La vida de los españoles en Orán
Un menor de edad de voluntario a la guerra. Fugado de los campos de internamiento. Los chivatos cobraban quinientas pesetas. A Camacho le dieron por muerto. Josefina y Marcelino bailan el tango. Boda en Orán. Nacen los hijos
No existe mayor alteración del equilibrio natural que el exterminio de cientos de miles de personas, la muerte de animales, la destrucción de ciudades, la contaminación de las tierras y los ríos. La guerra es el peor desastre ecológico que puede provocar el ser humano. Pero aún son más graves los desgarros internos que causan palabras de destrucción masiva como engaño, odio, trampa, hambre, soledad, juicio sumarísimo, fusilamiento, muerte, matanza, exterminio, cadáveres en la cuneta… No voy a agotar todos los tópicos sobre los desastres bélicos. Solo recordar, una vez más, la palabra de Gandhi: «El ojo por ojo puede dejar ciego al mundo». ¿Llegará el día en que quede proscrita la guerra, del mismo modo que se abolió la esclavitud o la segregación racial?

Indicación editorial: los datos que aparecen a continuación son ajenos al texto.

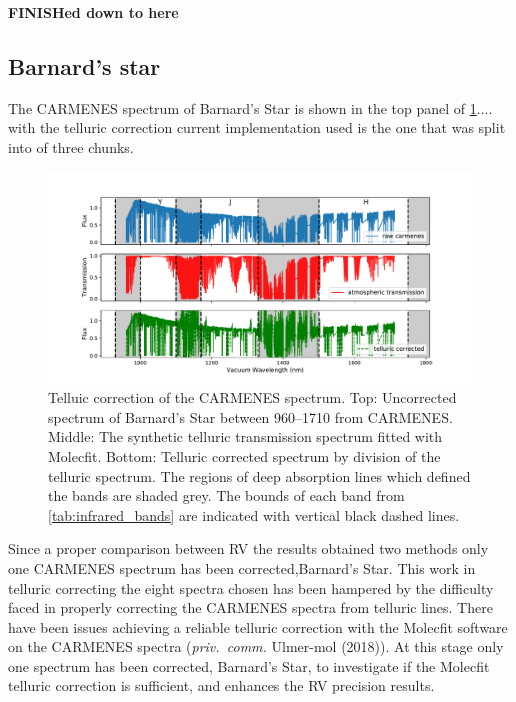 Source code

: \textbf{FINISHed down to here}

\subsection{Barnard's star}
\label{sec:carmenes_barnards_star}
The {CARMENES} spectrum of Barnard's Star is shown in the top panel of \cref{fig:carmenes_correction}....
with the telluric correction current implementation used is the one that was split into of three chunks.


\begin{figure}
    \centering
    \includegraphics[width=0.9\linewidth]{figures/information-content/Carmenes/telluric_correct_carmenes}
    \caption[Telluic correction of the {CARMENES} \nir{} spectrum.]{Telluic correction of the {CARMENES} \nir{} spectrum.
        Top: Uncorrected spectrum of Barnard's Star between 960--1710\nm{} from {CARMENES}.
        Middle: The synthetic telluric transmission spectrum fitted with {Molecfit}.
        Bottom: Telluric corrected spectrum by division of the telluric spectrum.
        The regions of deep  absorption lines which defined the \nir{} bands are shaded grey.
        The bounds of each band from \cref{tab:infrared_bands} are indicated with vertical black dashed lines.}
    \label{fig:carmenes_correction}
\end{figure}

Since a proper comparison between {RV} the results obtained two methods only one {CARMENES} spectrum has been corrected,Barnard's Star.
This work in telluric correcting the eight spectra chosen has been hampered by the difficulty faced in properly correcting the {CARMENES} spectra from telluric lines.
There have been issues achieving a reliable telluric correction with the {Molecfit} software on the {CARMENES} spectra (\emph{priv.\ comm.} Ulmer-mol (2018)).
At this stage only one spectrum has been corrected, Barnard's Star, to investigate if the {Molecfit} telluric correction is sufficient, and enhances the {RV} precision results.

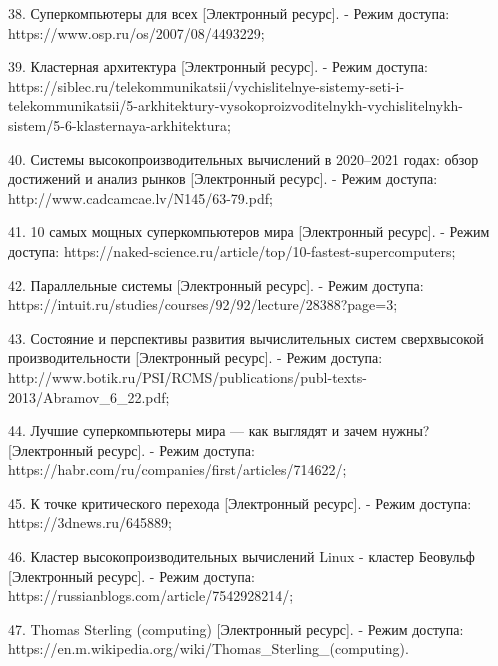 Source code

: \documentclass{article}
\begin{document}
38. Суперкомпьютеры для всех [Электронный ресурс].
   - Режим доступа: https://www.osp.ru/os/2007/08/4493229;

39. Кластерная архитектура [Электронный ресурс].
   - Режим доступа: https://siblec.ru/telekommunikatsii/vychislitelnye-sistemy-seti-i-telekommunikatsii/5-arkhitektury-vysokoproizvoditelnykh-vychislitelnykh-sistem/5-6-klasternaya-arkhitektura;

40. Системы высокопроизводительных вычислений в 2020–2021 годах: обзор достижений и анализ рынков [Электронный ресурс].
   - Режим доступа: http://www.cadcamcae.lv/N145/63-79.pdf;

41. 10 самых мощных суперкомпьютеров мира [Электронный ресурс].
   - Режим доступа: https://naked-science.ru/article/top/10-fastest-supercomputers;

42. Параллельные системы [Электронный ресурс].
   - Режим доступа: https://intuit.ru/studies/courses/92/92/lecture/28388?page=3;

43. Состояние и перспективы развития вычислительных систем сверхвысокой производительности [Электронный ресурс].
   - Режим доступа: http://www.botik.ru/PSI/RCMS/publications/publ-texts-2013/Abramov_6_22.pdf;

44. Лучшие суперкомпьютеры мира — как выглядят и зачем нужны? [Электронный ресурс].
   - Режим доступа: https://habr.com/ru/companies/first/articles/714622/;

45. К точке критического перехода [Электронный ресурс].
   - Режим доступа: https://3dnews.ru/645889;

46. Кластер высокопроизводительных вычислений Linux - кластер Беовульф [Электронный ресурс].
   - Режим доступа: https://russianblogs.com/article/7542928214/;

47. Thomas Sterling (computing) [Электронный ресурс].
   - Режим доступа: https://en.m.wikipedia.org/wiki/Thomas_Sterling_(computing).
\end{document}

Mientras tanto, es necesario recuperar hasta el último recuerdo de quienes la vivieron. A pesar de la tragedia histórica, no olvidaron sus raíces ni sus ganas de continuar su lucha con métodos pacíficos. No quieren compasión, ni se sienten víctimas, pero siguen reclamando justicia. Lo asombroso es que, al recordar sus experiencias más traumáticas, no muestran ni una pizca de rencor.
—Cuando conocí a Marcelino, acababa de escaparse de un campo de concentración. Yo vivía en un barrio de Orán muy cerca del centro, donde habíamos conseguido un local para las actividades del PCE. Allí nos reuníamos los de las Juventudes Comunistas con los emigrados económicos y con los políticos. Un joven que conocía, porque yo iba mucho a coser a su casa con su hermana, la modista, me trajo una nota en la que se me daba una cita para que fuera a recibir a tres muchachos fugados a los que teníamos que dar una merienda de bienvenida en el local del partido. Hicimos poca cosa, porque no había mucho que ofrecer, pero algunos sándwiches se comieron. Venían en un estado tan lamentable que daban verdadera lástima. No sabíamos qué hacer, si llorar o abrazarlos. Me acuerdo de lo flaco que estaba Marcelino, con ese pelo que no había tenido ocasión de cortar, largo y alborotado, que le salía por debajo de una gorrilla redonda que llevaba la P de preso. Llevaba una chaqueta gris oscura también marcada con la P, unos pantalones de telilla fina y unas botas desgastadas. Me entraron ganas de llorar. Lo habían pasado tan mal…, aunque estaban felices de haber conseguido, al fin, la libertad. A Marcelino le traté como a un camarada más. La verdad es que pasamos una tarde muy agradable con ellos, mientras nos fueron contando sus peripecias.
La historia que narra Josefina comienza cuando Marcelino era menor de edad y tuvo que pedir autorización a su padre porque quería alistarse en las milicias republicanas. Se apuntó de voluntario al frente de Toledo hasta que la ciudad fue tomada por los franquistas y regresó a Madrid, precisamente al frente de Carabanchel, un destino que iba a marcar gran parte de su vida. Poco después, al cumplir los diecinueve años, fue elegido por sus camaradas secretario general de brigada del Partido Comunista de España, con tres mil jóvenes milicianos a su cargo. Procedían de todas las clases sociales, eran militantes socialistas y comunistas con poco sentido de la disciplina, y la labor de Marcelino era instruirlos para que tomaran conciencia de lo que significaba la defensa de la causa republicana.
Luchó en las provincias de Toledo y Extremadura en numerosas batallas, hasta que, en los últimos días, tras el golpe de Casado (el Gobierno republicano que pactó la entrega de Madrid a las tropas de Franco) y la ruptura del Frente Popular, lo detuvieron para llevarle a la prisión de Navahermosa junto con otros presos franquistas y delincuentes comunes. De allí se fugó por primera vez con la intención de llegar a Valencia y salir del territorio español, ya casi enteramente en poder de los sublevados. No alcanzó su objetivo. Le atraparon nuevamente para llevarle a los campos de concentración donde recluían a los soldados republicanos. Una vez más, logró fugarse e intentó llegar hasta Madrid para pedir ayuda a una prima que vivía en la calle del Amparo, el mismo lugar en el que, años más tarde, viviría con Josefina.
—Sí, son coincidencias raras de la vida —dice ella—. Cuando regresamos del exilio vivimos primero en la calle del Amparo, en casa de su prima Felisa, y después en nuestra casa de Carabanchel, toda la vida, hasta los últimos meses, cuando nos vinimos a este piso de Majadahonda.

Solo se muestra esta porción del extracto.